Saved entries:

++++++++++

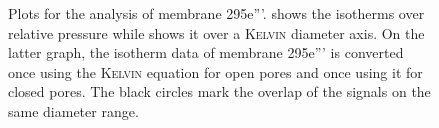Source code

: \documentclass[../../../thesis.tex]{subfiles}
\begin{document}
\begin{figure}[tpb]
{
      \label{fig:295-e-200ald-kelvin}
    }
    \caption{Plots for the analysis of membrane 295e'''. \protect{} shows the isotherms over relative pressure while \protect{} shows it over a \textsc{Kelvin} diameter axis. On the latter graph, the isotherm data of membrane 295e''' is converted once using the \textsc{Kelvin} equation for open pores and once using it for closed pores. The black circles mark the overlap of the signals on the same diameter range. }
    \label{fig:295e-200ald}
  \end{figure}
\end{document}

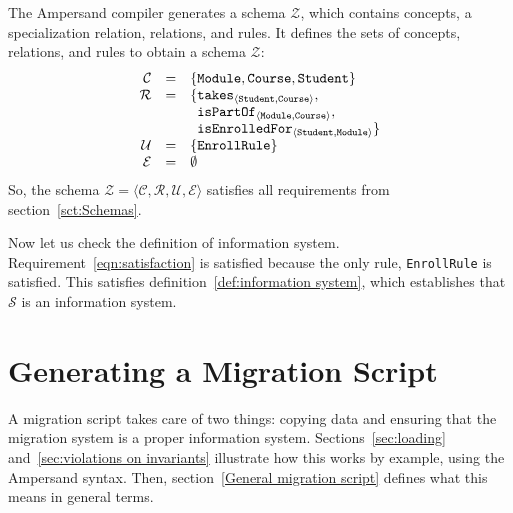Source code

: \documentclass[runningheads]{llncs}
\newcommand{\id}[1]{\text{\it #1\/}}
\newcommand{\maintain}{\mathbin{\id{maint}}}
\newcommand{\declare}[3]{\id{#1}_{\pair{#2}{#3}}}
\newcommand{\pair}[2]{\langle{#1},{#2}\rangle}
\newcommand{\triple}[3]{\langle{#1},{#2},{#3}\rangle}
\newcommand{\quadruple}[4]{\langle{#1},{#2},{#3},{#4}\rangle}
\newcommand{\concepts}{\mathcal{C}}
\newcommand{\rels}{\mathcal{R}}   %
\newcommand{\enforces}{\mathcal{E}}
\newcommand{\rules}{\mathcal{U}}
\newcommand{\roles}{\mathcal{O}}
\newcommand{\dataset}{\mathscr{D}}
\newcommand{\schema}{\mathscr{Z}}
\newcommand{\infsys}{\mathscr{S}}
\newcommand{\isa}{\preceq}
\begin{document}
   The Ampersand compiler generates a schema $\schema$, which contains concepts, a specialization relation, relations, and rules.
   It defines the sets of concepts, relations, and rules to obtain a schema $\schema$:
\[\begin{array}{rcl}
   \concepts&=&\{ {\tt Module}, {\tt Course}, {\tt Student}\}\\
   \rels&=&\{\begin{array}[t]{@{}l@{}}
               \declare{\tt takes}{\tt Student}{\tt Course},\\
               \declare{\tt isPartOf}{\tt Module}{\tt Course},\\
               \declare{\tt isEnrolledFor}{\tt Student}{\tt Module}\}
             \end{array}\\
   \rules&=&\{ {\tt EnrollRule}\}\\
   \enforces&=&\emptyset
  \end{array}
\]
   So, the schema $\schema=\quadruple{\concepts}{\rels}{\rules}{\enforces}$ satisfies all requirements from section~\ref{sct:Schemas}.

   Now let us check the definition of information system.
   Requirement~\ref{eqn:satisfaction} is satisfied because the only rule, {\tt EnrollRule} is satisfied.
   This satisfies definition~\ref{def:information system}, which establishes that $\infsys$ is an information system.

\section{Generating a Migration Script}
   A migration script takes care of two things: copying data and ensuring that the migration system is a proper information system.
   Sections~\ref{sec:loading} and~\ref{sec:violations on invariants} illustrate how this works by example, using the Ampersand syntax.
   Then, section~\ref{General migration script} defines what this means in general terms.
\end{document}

++++++++++

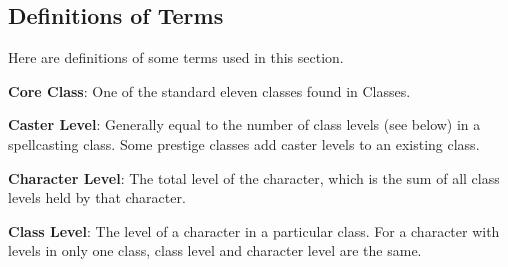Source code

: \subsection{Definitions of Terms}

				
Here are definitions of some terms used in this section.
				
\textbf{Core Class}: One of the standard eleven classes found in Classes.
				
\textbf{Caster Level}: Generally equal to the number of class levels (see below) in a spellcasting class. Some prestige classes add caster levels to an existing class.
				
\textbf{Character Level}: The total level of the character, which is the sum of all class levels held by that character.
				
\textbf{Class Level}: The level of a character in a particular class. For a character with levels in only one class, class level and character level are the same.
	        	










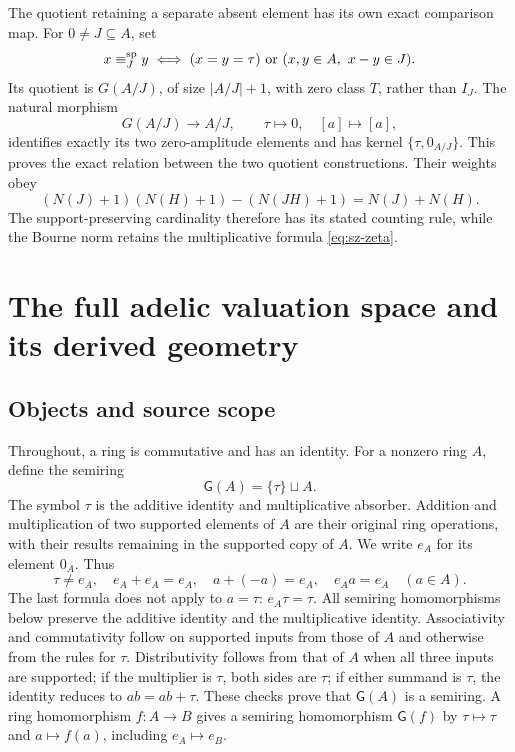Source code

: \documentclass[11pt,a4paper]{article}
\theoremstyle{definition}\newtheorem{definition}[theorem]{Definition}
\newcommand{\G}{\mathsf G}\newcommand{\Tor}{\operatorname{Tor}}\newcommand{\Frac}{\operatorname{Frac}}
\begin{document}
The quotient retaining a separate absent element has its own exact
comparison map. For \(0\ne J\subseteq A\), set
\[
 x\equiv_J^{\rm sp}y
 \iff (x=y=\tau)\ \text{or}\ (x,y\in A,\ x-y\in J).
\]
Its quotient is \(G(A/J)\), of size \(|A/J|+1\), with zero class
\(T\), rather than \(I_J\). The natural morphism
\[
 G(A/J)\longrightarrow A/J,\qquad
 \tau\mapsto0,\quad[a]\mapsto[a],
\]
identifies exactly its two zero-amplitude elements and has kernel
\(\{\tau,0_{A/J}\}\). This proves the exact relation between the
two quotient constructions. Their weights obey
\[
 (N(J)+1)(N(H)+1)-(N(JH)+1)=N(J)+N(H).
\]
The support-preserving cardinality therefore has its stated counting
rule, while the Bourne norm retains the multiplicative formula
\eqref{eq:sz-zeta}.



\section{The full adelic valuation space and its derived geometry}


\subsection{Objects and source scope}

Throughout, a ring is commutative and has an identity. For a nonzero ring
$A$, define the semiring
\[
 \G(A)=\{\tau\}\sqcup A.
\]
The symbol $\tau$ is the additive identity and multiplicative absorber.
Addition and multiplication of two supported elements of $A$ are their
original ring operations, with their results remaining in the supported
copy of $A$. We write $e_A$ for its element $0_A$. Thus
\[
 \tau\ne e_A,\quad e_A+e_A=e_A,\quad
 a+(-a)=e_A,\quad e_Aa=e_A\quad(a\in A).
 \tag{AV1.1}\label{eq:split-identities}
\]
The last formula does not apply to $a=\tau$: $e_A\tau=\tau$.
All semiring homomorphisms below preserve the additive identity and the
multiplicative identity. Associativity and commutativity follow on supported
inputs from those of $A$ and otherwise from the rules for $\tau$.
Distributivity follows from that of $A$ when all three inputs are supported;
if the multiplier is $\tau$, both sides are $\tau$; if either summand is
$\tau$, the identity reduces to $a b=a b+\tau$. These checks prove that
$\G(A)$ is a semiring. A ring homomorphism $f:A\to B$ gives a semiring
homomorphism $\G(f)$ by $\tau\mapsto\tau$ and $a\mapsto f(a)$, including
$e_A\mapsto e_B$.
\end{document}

++++++++++

* [Task goal]: Your task is to copy every line in the entries that holds the string "multiplicative".

* [Answer section]:
rule, while the Bourne norm retains the multiplicative formula
The symbol $\tau$ is the additive identity and multiplicative absorber.
multiplicative identity. Associativity and commutativity follow on supported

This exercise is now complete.